PROBLEM DETAILS: Transcribe the stretch of entries below from the line with "train\_values.csv & 19,1" through the line with "Ministry of Water.", exactly and with both ends included; leave out all other lines.

MATERIAL SHOWN:
▬▬▬▬▬▬
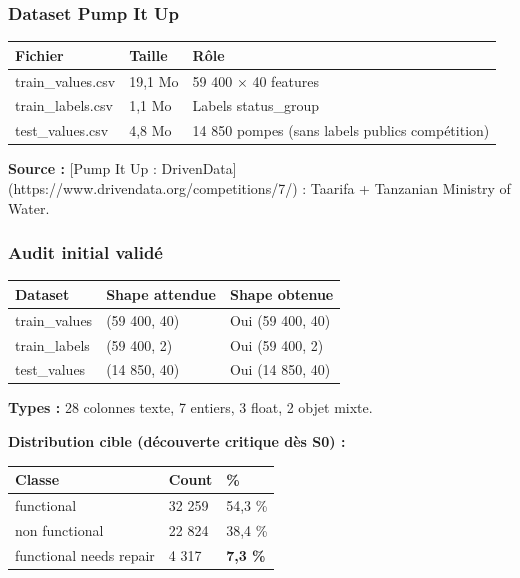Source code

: \documentclass[11pt,a4paper]{report}
\begin{document}
\subsubsection{Dataset Pump It Up}



\begin{longtable}{@{}lll@{}}
\toprule
Fichier & Taille & Rôle \\
\midrule
train\_values.csv & 19,1 Mo & 59 400 × 40 features \\
train\_labels.csv & 1,1 Mo & Labels status\_group \\
test\_values.csv & 4,8 Mo & 14 850 pompes (sans labels publics compétition) \\
\bottomrule
\end{longtable}




\textbf{Source :} [Pump It Up : DrivenData](https://www.drivendata.org/competitions/7/) : Taarifa + Tanzanian Ministry of Water.



\subsubsection{Audit initial validé}



\begin{longtable}{@{}lll@{}}
\toprule
Dataset & Shape attendue & Shape obtenue \\
\midrule
train\_values & (59 400, 40) & Oui (59 400, 40) \\
train\_labels & (59 400, 2) & Oui (59 400, 2) \\
test\_values & (14 850, 40) & Oui (14 850, 40) \\
\bottomrule
\end{longtable}




\textbf{Types :} 28 colonnes texte, 7 entiers, 3 float, 2 objet mixte.



\textbf{Distribution cible (découverte critique dès S0) :}



\begin{longtable}{@{}lll@{}}
\toprule
Classe & Count & \% \\
\midrule
functional & 32 259 & 54,3 \% \\
non functional & 22 824 & 38,4 \% \\
functional needs repair & 4 317 & \textbf{7,3 \%} \\
\bottomrule
\end{longtable}
\end{document}
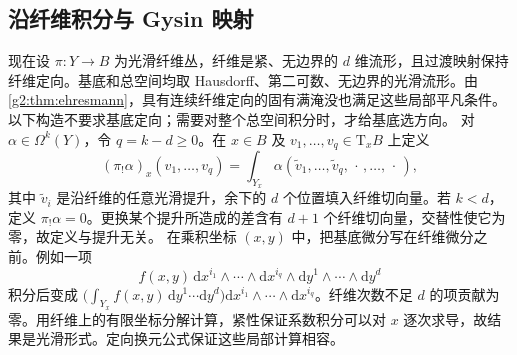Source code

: \subsection{沿纤维积分与 Gysin 映射}
\label{g2:subsec:2004:04}
现在设 \(\pi:Y\to B\) 为光滑纤维丛，纤维是紧、无边界的 \(d\) 维流形，且过渡映射保持纤维定向。基底和总空间均取 Hausdorff、第二可数、无边界的光滑流形。由\cref{g2:thm:ehresmann}，具有连续纤维定向的固有满淹没也满足这些局部平凡条件。以下构造不要求基底定向；需要对整个总空间积分时，才给基底选方向。
\ProseParagraphBreak
对 \(\alpha\in\Omega^k(Y)\)，令 \(q=k-d\ge0\)。在 \(x\in B\) 及 \(v_1,\ldots,v_q\in\mathrm T_xB\) 上定义
\begin{equation}\label{g2:eq:fiber-integration-definition}
	(\pi_!\alpha)_x(v_1,\ldots,v_q)
	=\int_{Y_x}\alpha(\widetilde v_1,\ldots,\widetilde v_q,\,\cdot\,,\ldots,\,\cdot\,),
\end{equation}
其中 \(\widetilde v_i\) 是沿纤维的任意光滑提升，余下的 \(d\) 个位置填入纤维切向量。若 \(k<d\)，定义 \(\pi_!\alpha=0\)。更换某个提升所造成的差含有 \(d+1\) 个纤维切向量，交替性使它为零，故定义与提升无关。
\ProseParagraphBreak
在乘积坐标 \((x,y)\) 中，把基底微分写在纤维微分之前。例如一项
\[
	f(x,y)\,\mathrm dx^{i_1}\wedge\cdots\wedge\mathrm dx^{i_q}\wedge\mathrm dy^1\wedge\cdots\wedge\mathrm dy^d
\]
积分后变成 \(\bigl(\int_{Y_x}f(x,y)\,\mathrm dy^1\cdots\mathrm dy^d\bigr)\mathrm dx^{i_1}\wedge\cdots\wedge\mathrm dx^{i_q}\)。纤维次数不足 \(d\) 的项贡献为零。用纤维上的有限坐标分解计算，紧性保证系数积分可以对 \(x\) 逐次求导，故结果是光滑形式。定向换元公式保证这些局部计算相容。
▬▬▬▬▬▬
ANSWER TO THIS EXERCISE:
train\_values.csv & 19,1 Mo & 59 400 × 40 features \\
train\_labels.csv & 1,1 Mo & Labels status\_group \\
test\_values.csv & 4,8 Mo & 14 850 pompes (sans labels publics compétition) \\
\bottomrule
\end{longtable}




\textbf{Source :} [Pump It Up : DrivenData](https://www.drivendata.org/competitions/7/) : Taarifa + Tanzanian Ministry of Water.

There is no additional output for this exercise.